Além disso, somente é possível avaliar com precisão uma argumentação legislativa ao final do processo de elaboração normativa. Dado o seu caráter dinâmico, com frequência razões eventualmente ruins são substituídas por melhores, e a evolução dos debates tende a se refletir em emendas e aperfeiçoamento da versão final do texto aprovado.

Pretender analisar a motivação de um projeto de lei apenas pelo que consta de sua justificação (por ocasião da iniciativa) equivale a considerar somente os argumentos da petição inicial em um processo judicial: assim como não há garantia de que serão aceitos pelo juiz, as razões aduzidas em momento tão embrionário não permitem saber o que de fato servirá de fundamento à aprovação da lei.

No último dia 14 de abril o impetrante apresentou agravo regimental contra a decisão do Ministro Lewandowski, insistindo nos argumentos da petição inicial, notadamente o de que o SDR a não se aplicaria à aprovação de emendas à Constituição e que faltaria justificação à PEC n. 10, de 2020.

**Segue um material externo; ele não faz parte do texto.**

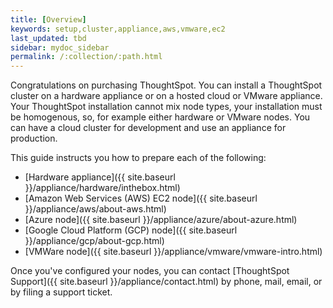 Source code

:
 ```yaml
---
title: [Overview]
keywords: setup,cluster,appliance,aws,vmware,ec2
last_updated: tbd
sidebar: mydoc_sidebar
permalink: /:collection/:path.html
---
```

Congratulations on purchasing ThoughtSpot. You can install a ThoughtSpot cluster
on a hardware appliance or on a hosted cloud or VMware appliance. Your ThoughtSpot
installation cannot mix node types, your installation must be homogenous, so,
for example either hardware or VMware nodes. You can have a cloud cluster for
development and use an appliance for production.

This guide instructs you how to prepare each of the following:

- [Hardware appliance]({{ site.baseurl }}/appliance/hardware/inthebox.html)
- [Amazon Web Services (AWS) EC2 node]({{ site.baseurl }}/appliance/aws/about-aws.html)
- [Azure node]({{ site.baseurl }}/appliance/azure/about-azure.html)
- [Google Cloud Platform (GCP) node]({{ site.baseurl }}/appliance/gcp/about-gcp.html)
- [VMWare node]({{ site.baseurl }}/appliance/vmware/vmware-intro.html)

Once you've configured your nodes, you can contact [ThoughtSpot
Support]({{ site.baseurl }}/appliance/contact.html) by phone, mail, email, or by filing a support ticket.

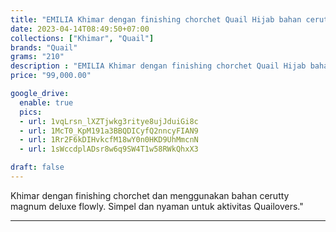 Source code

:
 ```yaml
---
title: "EMILIA Khimar dengan finishing chorchet Quail Hijab bahan cerutty"
date: 2023-04-14T08:49:50+07:00
collections: ["Khimar", "Quail"]
brands: "Quail"
grams: "210"
description : "EMILIA Khimar dengan finishing chorchet Quail Hijab bahan cerutty"
price: "99,000.00"

google_drive:
  enable: true
  pics:
  - url: 1vqLrsn_lXZTjwkg3ritye8ujJduiGi8c
  - url: 1McT0_KpM191a3BBQDICyfQ2nncyFIAN9
  - url: 1Rr2F6kDIHvkcfM18wY0n0HKD9UhMmcnN
  - url: 1sWccdplADsr8w6q9SW4T1w58RWkQhxX3

draft: false
---
```


Khimar dengan finishing chorchet dan menggunakan bahan cerutty magnum deluxe flowly. Simpel dan nyaman untuk aktivitas Quailovers."

---------    
 
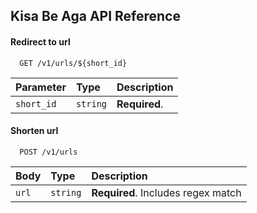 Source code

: ## Kisa Be Aga API Reference

#### Redirect to url

```http
  GET /v1/urls/${short_id}
```

| Parameter  | Type     | Description   |
| :--------- | :------- | :------------ |
| `short_id` | `string` | **Required**. |

#### Shorten url

```http
  POST /v1/urls
```

| Body  | Type     | Description                        |
| :---- | :------- | :--------------------------------- |
| `url` | `string` | **Required**. Includes regex match |
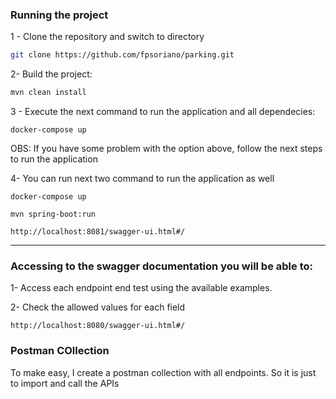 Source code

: ### Running the project

1 - Clone the repository and switch to directory

```bash
git clone https://github.com/fpsoriano/parking.git
```

2- Build the project:

```bash
mvn clean install
```


3 - Execute the next command to run the application and all dependecies:
```
docker-compose up
```

OBS: If you have some problem with the option above, follow the next steps to run the application


4- You can run next two command to run the application as well
```
docker-compose up
```

```
mvn spring-boot:run
```

```
http://localhost:8081/swagger-ui.html#/
```

-----------------------------------

### Accessing to the swagger documentation you will be able to:
1- Access each endpoint end test using the available examples.

2- Check the allowed values for each field
```
http://localhost:8080/swagger-ui.html#/
```

### Postman COllection
To make easy, I create a postman collection with all endpoints. So it is just to import and call the APIs
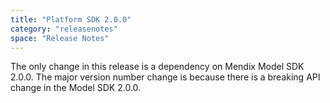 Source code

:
 ```yaml
---
title: "Platform SDK 2.0.0"
category: "releasenotes"
space: "Release Notes"
---
```

The only change in this release is a dependency on Mendix Model SDK 2.0.0. The major version number change is because there is a breaking API change in the Model SDK 2.0.0. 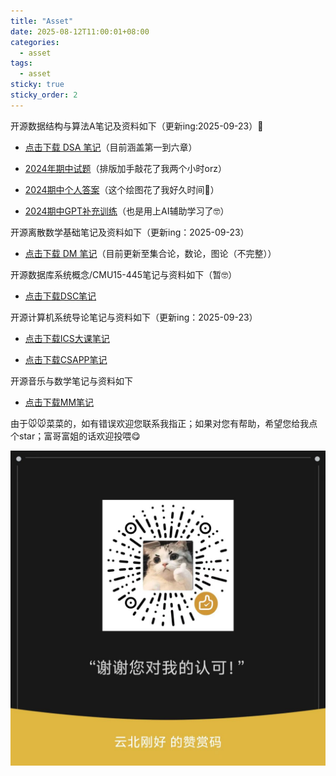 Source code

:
 ```yaml
---
title: "Asset"
date: 2025-08-12T11:00:01+08:00
categories: 
  - asset
tags:
  - asset
sticky: true
sticky_order: 2
---
```


开源数据结构与算法A笔记及资料如下（更新ing:2025-09-23）🥰

- [点击下载 DSA 笔记](/_pdfs/SSAnote.pdf)（目前涵盖第一到六章）

- [2024年期中试题](/_pdfs/SSA-midterm-examination.pdf)（排版加手敲花了我两个小时orz）

- [2024期中个人答案](/_pdfs/2024-DSA-期中-个人解答.pdf)（这个绘图花了我好久时间🥲）

- [2024期中GPT补充训练](/_pdfs/2024DSA期中-GPT针对性训练.pdf)（也是用上AI辅助学习了🤓）


开源离散数学基础笔记及资料如下（更新ing：2025-09-23）

- [点击下载 DM 笔记](/_pdfs/DMnote.pdf)（目前更新至集合论，数论，图论（不完整））


开源数据库系统概念/CMU15-445笔记与资料如下（暂🤓）

- [点击下载DSC笔记](/_pdfs/DSC.pdf)



开源计算机系统导论笔记与资料如下（更新ing：2025-09-23）

- [点击下载ICS大课笔记](/_pdfs/ICS.pdf)

- [点击下载CSAPP笔记](/_pdfs/CSAPPnote.pdf)


开源音乐与数学笔记与资料如下

- [点击下载MM笔记](/_pdfs/音数.pdf)

由于🐭🐭菜菜的，如有错误欢迎您联系我指正；如果对您有帮助，希望您给我点个star；富哥富姐的话欢迎投喂😋

![](/assets/images/赞赏码.jpg)



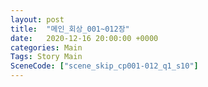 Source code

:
 ```yaml
---
layout: post
title:  "메인_회상_001~012장"
date:   2020-12-16 20:00:00 +0000
categories: Main
Tags: Story Main
SceneCode: ["scene_skip_cp001-012_q1_s10"]
---
```

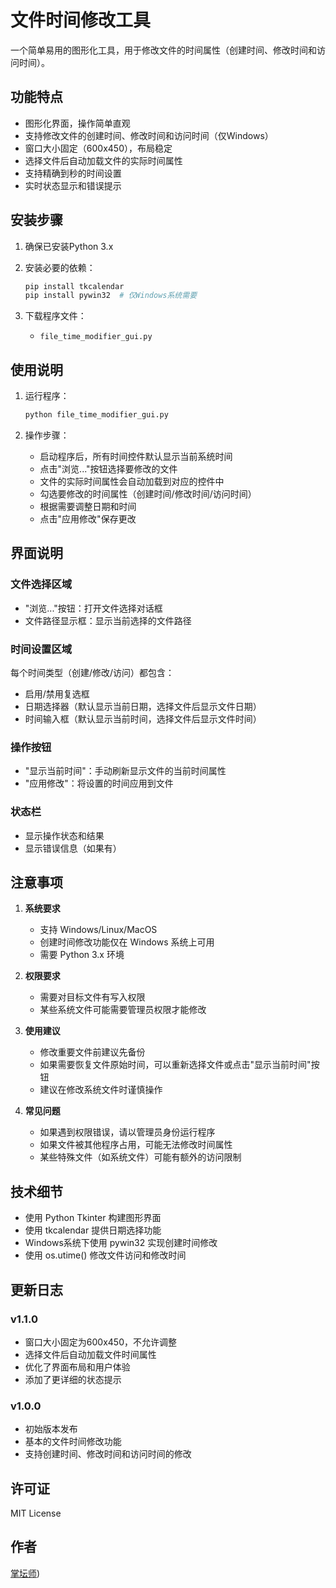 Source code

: # 文件时间修改工具

一个简单易用的图形化工具，用于修改文件的时间属性（创建时间、修改时间和访问时间）。

## 功能特点

- 图形化界面，操作简单直观
- 支持修改文件的创建时间、修改时间和访问时间（仅Windows）
- 窗口大小固定（600x450），布局稳定
- 选择文件后自动加载文件的实际时间属性
- 支持精确到秒的时间设置
- 实时状态显示和错误提示

## 安装步骤

1. 确保已安装Python 3.x

2. 安装必要的依赖：
   ```bash
   pip install tkcalendar
   pip install pywin32  # 仅Windows系统需要
   ```

3. 下载程序文件：
   - `file_time_modifier_gui.py`

## 使用说明

1. 运行程序：
   ```bash
   python file_time_modifier_gui.py
   ```

2. 操作步骤：
   - 启动程序后，所有时间控件默认显示当前系统时间
   - 点击"浏览..."按钮选择要修改的文件
   - 文件的实际时间属性会自动加载到对应的控件中
   - 勾选要修改的时间属性（创建时间/修改时间/访问时间）
   - 根据需要调整日期和时间
   - 点击"应用修改"保存更改

## 界面说明

### 文件选择区域
- "浏览..."按钮：打开文件选择对话框
- 文件路径显示框：显示当前选择的文件路径

### 时间设置区域
每个时间类型（创建/修改/访问）都包含：
- 启用/禁用复选框
- 日期选择器（默认显示当前日期，选择文件后显示文件日期）
- 时间输入框（默认显示当前时间，选择文件后显示文件时间）

### 操作按钮
- "显示当前时间"：手动刷新显示文件的当前时间属性
- "应用修改"：将设置的时间应用到文件

### 状态栏
- 显示操作状态和结果
- 显示错误信息（如果有）

## 注意事项

1. **系统要求**
   - 支持 Windows/Linux/MacOS
   - 创建时间修改功能仅在 Windows 系统上可用
   - 需要 Python 3.x 环境

2. **权限要求**
   - 需要对目标文件有写入权限
   - 某些系统文件可能需要管理员权限才能修改

3. **使用建议**
   - 修改重要文件前建议先备份
   - 如果需要恢复文件原始时间，可以重新选择文件或点击"显示当前时间"按钮
   - 建议在修改系统文件时谨慎操作

4. **常见问题**
   - 如果遇到权限错误，请以管理员身份运行程序
   - 如果文件被其他程序占用，可能无法修改时间属性
   - 某些特殊文件（如系统文件）可能有额外的访问限制

## 技术细节

- 使用 Python Tkinter 构建图形界面
- 使用 tkcalendar 提供日期选择功能
- Windows系统下使用 pywin32 实现创建时间修改
- 使用 os.utime() 修改文件访问和修改时间

## 更新日志

### v1.1.0
- 窗口大小固定为600x450，不允许调整
- 选择文件后自动加载文件时间属性
- 优化了界面布局和用户体验
- 添加了更详细的状态提示

### v1.0.0
- 初始版本发布
- 基本的文件时间修改功能
- 支持创建时间、修改时间和访问时间的修改

## 许可证

MIT License

## 作者

[掌坛师](https://github.com/zts66/file_time_modifier))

Com isso, podendo se manifestar novamente nos autos MS n. 37.059, o Ministro Lewandowski terá a oportunidade de assentar a resposta a essas três questões que, mais cedo ou mais tarde, chegarão ao plenário do STF, e afirmar desde já que:

1) o SDR se presta à aprovação de todas as espécies legislativas elencadas no art. 59 da Constituição; 2) o art. 60, § 1º, da Constituição, não se aplica analogicamente ao estado de calamidade pública, de forma que é constitucional a tramitação da PEC n. 10, de 2020; e 3) a avaliação da justificação legislativa somente é possível ao final do processo legislativo, sob pena de indevida e precoce ingerência nas discussões parlamentares, as quais devem seguir seu próprio curso sem interferência judicial.